Meski begitu, Poppy bilang pihaknya tetap mengapresiasi kebijakan pemerintah bersama dengan pemangku kepentingan termasuk industri, untuk melakukan perlindungan terhadap pemberian ASI Eksklusif.
"Data BPS menunjukkan bahwa angka pemberian ASI Eksklusif di Indonesia terus mengalami peningkatan dari tahun 2020 hingga 2022 dari 68,84% menjadi 72,04% (2022) dan 73,9% (2023). Oleh karenanya kami berpandangan bahwa peraturan yang berlaku selama beberapa tahun belakangan telah cukup kuat untuk mendukung pemberian ASI Eksklusif," ungkapnya.
Baca Juga: Kontroversi Kandungan Maltodextrin di Susu Formula, Ini Kata Ahli Gizi & Dokter Anak
Peluang PHK di Industi Susu Formula
Terkait penghambatan pertumbuhan bisnis di industri susu formula hingga peluang Pemutusan Hubungan Kerja (PHK), Poppy bilang pihaknya sudah memikirkan potensi ini karena penurunan akibat peraturan yang tumpang tindih akan berpengaruh besar pada biaya industri.
"Tapi kami bisa memahami pandangan ini. Tekanan industri di Indonesia cukup banyak dari berbagai regulasi yang tumpang tindih dan pada akhirnya berdampak pada cost of doing business di Indonesia," katanya.

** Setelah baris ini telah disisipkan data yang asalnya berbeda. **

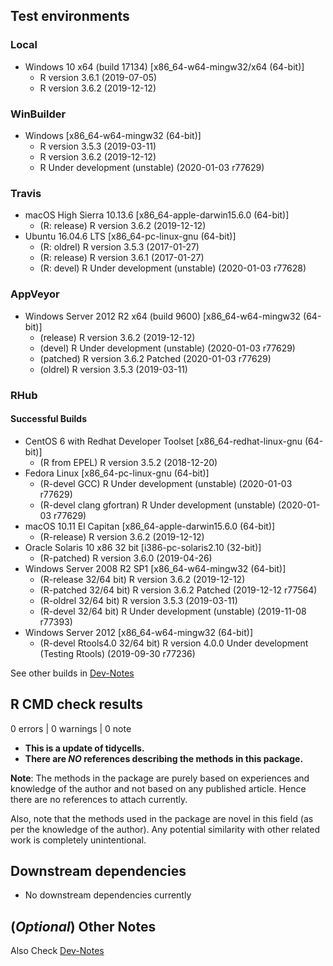 ## Test environments

### Local

* Windows 10 x64 (build 17134) [x86_64-w64-mingw32/x64 (64-bit)]
  * R version 3.6.1 (2019-07-05)
  * R version 3.6.2 (2019-12-12)

### WinBuilder

* Windows [x86_64-w64-mingw32 (64-bit)]
  * R version 3.5.3 (2019-03-11)
  * R version 3.6.2 (2019-12-12)
  * R Under development (unstable) (2020-01-03 r77629)

### Travis

* macOS High Sierra 10.13.6 [x86_64-apple-darwin15.6.0 (64-bit)]
  * (R: release) R version 3.6.2 (2019-12-12)
* Ubuntu 16.04.6 LTS [x86_64-pc-linux-gnu (64-bit)]
  * (R: oldrel) R version 3.5.3 (2017-01-27)
  * (R: release) R version 3.6.1 (2017-01-27)
  * (R: devel) R Under development (unstable) (2020-01-03 r77628)

### AppVeyor

* Windows Server 2012 R2 x64 (build 9600) [x86_64-w64-mingw32 (64-bit)]
  * (release) R version 3.6.2 (2019-12-12)
  * (devel) R Under development (unstable) (2020-01-03 r77629)
  * (patched) R version 3.6.2 Patched (2020-01-03 r77629)
  * (oldrel) R version 3.5.3 (2019-03-11)

### RHub

#### Successful Builds

* CentOS 6 with Redhat Developer Toolset [x86_64-redhat-linux-gnu (64-bit)]
  * (R from EPEL) R version 3.5.2 (2018-12-20)
* Fedora Linux [x86_64-pc-linux-gnu (64-bit)]
  * (R-devel GCC) R Under development (unstable) (2020-01-03 r77629)
  * (R-devel clang gfortran) R Under development (unstable) (2020-01-03 r77629)
* macOS 10.11 El Capitan [x86_64-apple-darwin15.6.0 (64-bit)]
  * (R-release) R version 3.6.2 (2019-12-12)
* Oracle Solaris 10 x86 32 bit [i386-pc-solaris2.10 (32-bit)]
  * (R-patched) R version 3.6.0 (2019-04-26)
* Windows Server 2008 R2 SP1 [x86_64-w64-mingw32 (64-bit)]
  * (R-release 32/64 bit) R version 3.6.2 (2019-12-12)
  * (R-patched 32/64 bit) R version 3.6.2 Patched (2019-12-12 r77564)
  * (R-oldrel 32/64 bit) R version 3.5.3 (2019-03-11)
  * (R-devel 32/64 bit) R Under development (unstable) (2019-11-08 r77393)
* Windows Server 2012 [x86_64-w64-mingw32 (64-bit)]
  * (R-devel Rtools4.0 32/64 bit) R version 4.0.0 Under development (Testing Rtools) (2019-09-30 r77236)

See other builds in [Dev-Notes](https://github.com/r-rudra/tidycells/blob/master/dev-notes.md#r-hub-other-builds)

## R CMD check results

0 errors | 0 warnings | 0 note

* **This is a update of tidycells.**
* **There are _NO_ references describing the methods in this package.** 

**Note**: The methods in the package are purely based on experiences and knowledge of the author and not based on any published article. Hence there are no references to attach currently. 

Also, note that the methods used in the package are novel in this field (as per the knowledge of the author). Any potential similarity with other related work is completely unintentional.


## Downstream dependencies

* No downstream dependencies currently

## (_Optional_) Other Notes 

Also Check [Dev-Notes](https://github.com/r-rudra/tidycells/blob/master/dev-notes.md)
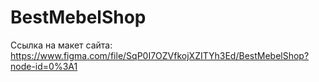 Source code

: # BestMebelShop
Ссылка на макет сайта: https://www.figma.com/file/SqP0I7OZVfkojXZITYh3Ed/BestMebelShop?node-id=0%3A1
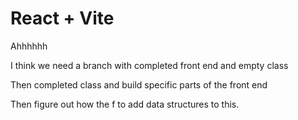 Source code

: # React + Vite

Ahhhhhh


I think we need a branch with completed front end and empty class


Then completed class and build specific parts of the front end


Then figure out how the f to add data structures to this.
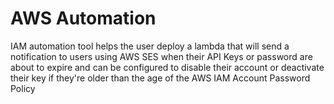 # AWS Automation

IAM automation tool helps the user deploy a lambda that will send a notification to users using AWS SES when their API Keys or password are about to expire and can be configured to disable their account or deactivate their key if they're older than the age of the AWS IAM Account Password Policy 
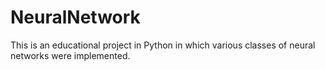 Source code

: # NeuralNetwork

This is an educational project in Python in which various classes of neural networks were implemented.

Namun ia menambahkan kacamata APPNIA, yang lebih penting dari dampak ekonomi adalah kebutuhan nutrisi dari bayi, anak dan ibu di Indonesia yang perlu dicukupi.
"Oleh karenanya, kami percaya bahwa regulasi yang perlu diperkuat di Indonesia adalah regulasi yang memastikan akses yang luas terhadap produk nutrisi, dan bukan pembatasan akses," tambahnya.
Baca Juga: 7 Manfaat Memberikan ASI Eksklusif untuk Bayi dan Ibu Menyusui
Terkait PHK, Ekonom sekaligus Direktur Eksekutif Segara Research Institute Piter Abdullah Redjalam menuturkanbahwa yang lebih penting dilakukan adalah edukasi mengenai nutrisi yang dapat dilakukan bersama antar pemangku kepentingan.
"Larangan itu sebenarnya sudah ada. Jadi PP nomor 28 tidak membuat larangan baru. Industri sudah mematuhi larangan tersebut selama ini," katanya.
Dengan adanya pengetatan, dalam jangka panjang menurutnya akan ada potensi PHK di sektor industri susu formula.
"Kekhawatirannya kan kalau larangan susu formula terlalu diperketat bisa berdampak negatif ke industri yang pada kemudian bisa berujung meningkatnya PHK," tambahnya.
Untuk diketahui, aturan mengenai susu formula dalam PP 28/2024 tertuang dalam pasal 33. Di mana produsen atau distributor susu formula bayi dilarang melakukan kegiatan yang dapat menghambat pemberian air susu ibu eksklusif.
Baca Juga: Jaga Nutrisi&Kepercayaan Konsumen,Ini Peran Analisis Proximate dalam Industri Makanan
Seperti pemberian diskon untuk pembelian susu formula, pemberian informasi oleh tenaga medis maupun influencer ataupun diiklankan media massa, baik cetak maupun elektronik, media luar ruang, dan media sosial.
Padahal jika dilihat dari kontribusinya, Kementerian Perindustrian (Kemenperin) mencatat investasi industri pengolahan susu pada tahun 2023 mencapai Rp23,4 triliun, dan telah menyerap tenaga kerja sebanyak 37 ribu orang.